[PROBLEM DESCRIPTION] This exercise calls for every line of the listing below that contains the word "into".

+ + + + +

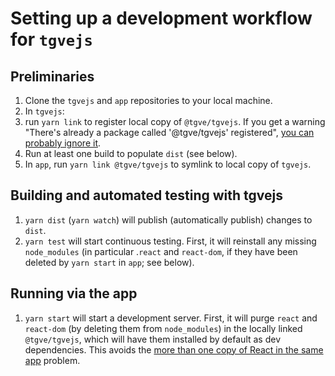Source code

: # Setting up a development workflow for `tgvejs`

## Preliminaries

1. Clone the `tgvejs` and `app` repositories to your local machine.
2. In `tgvejs`:
 1. run `yarn link` to register local copy of `@tgve/tgvejs`. If you get a warning "There's already a package called '@tgve/tgvejs' registered", [you can probably ignore it](https://www.xolv.io/blog/dev-notes/dreaded-yarn-link-theres-already-a-package-called-x-registered/).
 2. Run at least one build to populate `dist` (see below).
4. In `app`, run `yarn link @tgve/tgvejs` to symlink to local copy of `tgvejs`.

## Building and automated testing with tgvejs

1. `yarn dist` (`yarn watch`) will publish (automatically publish) changes to `dist`.
2. `yarn test` will start continuous testing. First, it will reinstall any missing `node_modules` (in particular .`react` and `react-dom`, if they have been deleted by `yarn start` in `app`; see below).

## Running via the app

1. `yarn start` will start a development server. First, it will purge `react` and `react-dom` (by deleting them from `node_modules`) in the locally linked `@tgve/tgvejs`, which will have them installed by default as dev dependencies. This avoids the [more than one copy of React in the same app](https://stackoverflow.com/questions/66488492/solve-having-more-than-one-copy-of-react-in-the-same-app) problem.
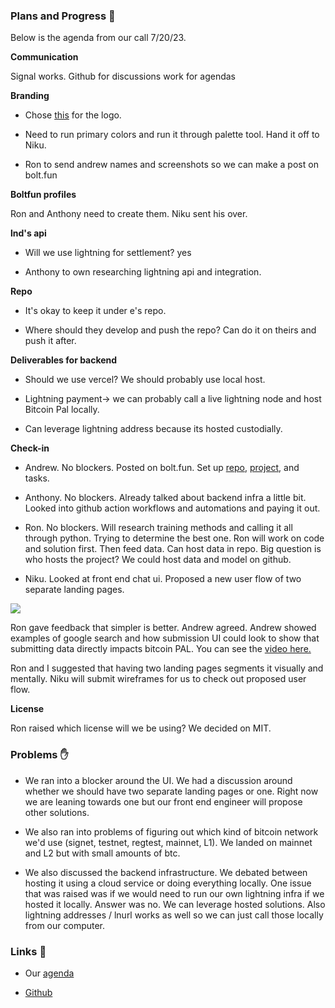 ### Plans and Progress 📆

Below is the agenda from our call 7/20/23.

**Communication**

Signal works. Github for discussions work for agendas

**Branding**

*   Chose [this](https://github.com/ecurrencyhodler/Bitcoin-PAL/issues/2#issuecomment-1640552339) for the logo.
    
*   Need to run primary colors and run it through palette tool. Hand it off to Niku.
    
*   Ron to send andrew names and screenshots so we can make a post on bolt.fun
    

**Boltfun profiles**

Ron and Anthony need to create them. Niku sent his over.

**lnd's api**

*   Will we use lightning for settlement? yes
    
*   Anthony to own researching lightning api and integration.
    

**Repo**

*   It's okay to keep it under e's repo.
    
*   Where should they develop and push the repo? Can do it on theirs and push it after.
    

**Deliverables for backend**

*   Should we use vercel? We should probably use local host.
    
*   Lightning payment-> we can probably call a live lightning node and host Bitcoin Pal locally.
    
*   Can leverage lightning address because its hosted custodially.
    

**Check-in**

*   Andrew. No blockers. Posted on bolt.fun. Set up [repo](https://github.com/ecurrencyhodler/boltfun-ai/blob/main/README.md), [project](https://github.com/users/ecurrencyhodler/projects/4/views/1), and tasks.
    
*   Anthony. No blockers. Already talked about backend infra a little bit. Looked into github action workflows and automations and paying it out.
    
*   Ron. No blockers. Will research training methods and calling it all through python. Trying to determine the best one. Ron will work on code and solution first. Then feed data. Can host data in repo. Big question is who hosts the project? We could host data and model on github.
    
*   Niku. Looked at front end chat ui. Proposed a new user flow of two separate landing pages.
    

![](https://imagedelivery.net/wyrwp3c-j0gDDUWgnE7lig/1985ae7d-cef3-4e9e-6bbd-6679cdbfa500/public)

Ron gave feedback that simpler is better. Andrew agreed. Andrew showed examples of google search and how submission UI could look to show that submitting data directly impacts bitcoin PAL. You can see the [video here.](https://github.com/ecurrencyhodler/Bitcoin-PAL/issues/2#issuecomment-1646891544)

Ron and I suggested that having two landing pages segments it visually and mentally. Niku will submit wireframes for us to check out proposed user flow.

**License**

Ron raised which license will we be using? We decided on MIT.

### Problems ✋

*   We ran into a blocker around the UI. We had a discussion around whether we should have two separate landing pages or one. Right now we are leaning towards one but our front end engineer will propose other solutions.
    
*   We also ran into problems of figuring out which kind of bitcoin network we'd use (signet, testnet, regtest, mainnet, L1). We landed on mainnet and L2 but with small amounts of btc.
    
*   We also discussed the backend infrastructure. We debated between hosting it using a cloud service or doing everything locally. One issue that was raised was if we would need to run our own lightning infra if we hosted it locally. Answer was no. We can leverage hosted solutions. Also lightning addresses / lnurl works as well so we can just call those locally from our computer.
    

### Links 🔗

*   Our [agenda](https://github.com/ecurrencyhodler/Bitcoin-PAL/discussions/11)
    
*   [Github](https://github.com/ecurrencyhodler/boltfun-ai/blob/main/README.md)
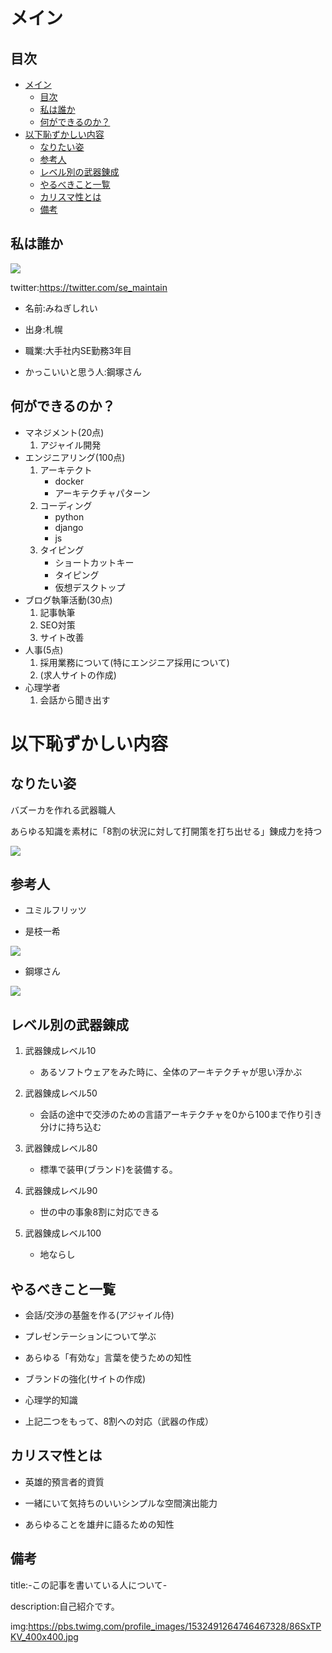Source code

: 
# メイン

## 目次

- [メイン](#メイン)
  - [目次](#目次)
  - [私は誰か](#私は誰か)
  - [何ができるのか？](#何ができるのか)
- [以下恥ずかしい内容](#以下恥ずかしい内容)
  - [なりたい姿](#なりたい姿)
  - [参考人](#参考人)
  - [レベル別の武器錬成](#レベル別の武器錬成)
  - [やるべきこと一覧](#やるべきこと一覧)
  - [カリスマ性とは](#カリスマ性とは)
  - [備考](#備考)

## 私は誰か

<img src="https://netabare-comic.com/wp-content/uploads/2021/03/%E9%8B%BC%E5%A1%9A%E3%81%AF%E3%81%8C%E3%81%AD%E3%81%A5%E3%81%8B%E3%80%80%E7%B4%A0%E9%A1%94.jpg">

twitter:https://twitter.com/se_maintain

- 名前:みねぎしれい

- 出身:札幌

- 職業:大手社内SE勤務3年目

- かっこいいと思う人:鋼塚さん



## 何ができるのか？

- マネジメント(20点)
    1. アジャイル開発
- エンジニアリング(100点)
    1. アーキテクト
        - docker
        - アーキテクチャパターン
    2. コーディング
        - python
        - django
        - js
    3. タイピング
        - ショートカットキー
        - タイピング
        - 仮想デスクトップ
- ブログ執筆活動(30点)
    1. 記事執筆
    2. SEO対策
    3. サイト改善
- 人事(5点)
    1. 採用業務について(特にエンジニア採用について)
    2. (求人サイトの作成)
- 心理学者
    1. 会話から聞き出す


# 以下恥ずかしい内容


## なりたい姿

バズーカを作れる武器職人

あらゆる知識を素材に「8割の状況に対して打開策を打ち出せる」錬成力を持つ

<img src="https://upload.wikimedia.org/wikipedia/commons/thumb/2/26/Blacksmith_Munechika%2C_helped_by_a_fox_spirit%2C_forging_the_blade_Ko-Gitsune_Maru%2C_by_Ogata_Gekk%C5%8D.jpg/400px-Blacksmith_Munechika%2C_helped_by_a_fox_spirit%2C_forging_the_blade_Ko-Gitsune_Maru%2C_by_Ogata_Gekk%C5%8D.jpg">


## 参考人

- ユミルフリッツ

- 是枝一希

<img src="https://booklive.jp/bkmr/wp-content/uploads/2020/05/kingsviking_im_01-480x706.jpg">

- 鋼塚さん

<img src="https://renote.jp/files/blobs/proxy/eyJfcmFpbHMiOnsibWVzc2FnZSI6IkJBaHBBeWQyQWc9PSIsImV4cCI6bnVsbCwicHVyIjoiYmxvYl9pZCJ9fQ==--18517442416ea5a46ca7183af83b3dac9ada8304/c99b4d9f21bdbb1a5c8f95e9d07dcc3b.png">


## レベル別の武器錬成

1. 武器錬成レベル10
    - あるソフトウェアをみた時に、全体のアーキテクチャが思い浮かぶ
3. 武器錬成レベル50
    - 会話の途中で交渉のための言語アーキテクチャを0から100まで作り引き分けに持ち込む
4. 武器錬成レベル80
    - 標準で装甲(ブランド)を装備する。

5. 武器錬成レベル90
    - 世の中の事象8割に対応できる
6. 武器錬成レベル100
    - 地ならし


## やるべきこと一覧

- 会話/交渉の基盤を作る(アジャイル侍)

- プレゼンテーションについて学ぶ

- あらゆる「有効な」言葉を使うための知性

- ブランドの強化(サイトの作成)

- 心理学的知識

- 上記二つをもって、8割への対応（武器の作成）




## カリスマ性とは

- 英雄的預言者的資質

- 一緒にいて気持ちのいいシンプルな空間演出能力

- あらゆることを雄弁に語るための知性



## 備考

title:-この記事を書いている人について-

description:自己紹介です。

img:https://pbs.twimg.com/profile_images/1532491264746467328/86SxTPKV_400x400.jpg




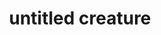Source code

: ---
layout: post
title: "untitled creature"
categories: [sculpture, found, misc]
medium: "found objects"
image: /assets/images/assemble.jpg
permalink: /creature/
---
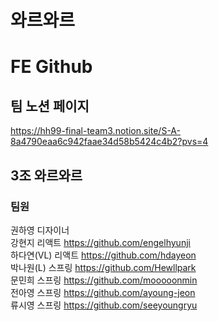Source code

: # 와르와르 
# FE Github

## 팀 노션 페이지
https://hh99-final-team3.notion.site/S-A-8a4790eaa6c942faae34d58b5424c4b2?pvs=4

## 3조 와르와르

### 팀원
권하영	디자이너	<br />
강현지	리액트	https://github.com/engelhyunji <br />
하다연(VL)	리액트	https://github.com/hdayeon <br />
박나원(L)	스프링	https://github.com/Hewllpark <br />
문민희	스프링	https://github.com/mooooonmin <br />
전아영	스프링	https://github.com/ayoung-jeon <br />
류시영	스프링	https://github.com/seeyoungryu <br />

+ + + + +

[RESULT]
*   Anthony. No blockers. Already talked about backend infra a little bit. Looked into github action workflows and automations and paying it out.
*   We ran into a blocker around the UI. We had a discussion around whether we should have two separate landing pages or one. Right now we are leaning towards one but our front end engineer will propose other solutions.
*   We also ran into problems of figuring out which kind of bitcoin network we'd use (signet, testnet, regtest, mainnet, L1). We landed on mainnet and L2 but with small amounts of btc.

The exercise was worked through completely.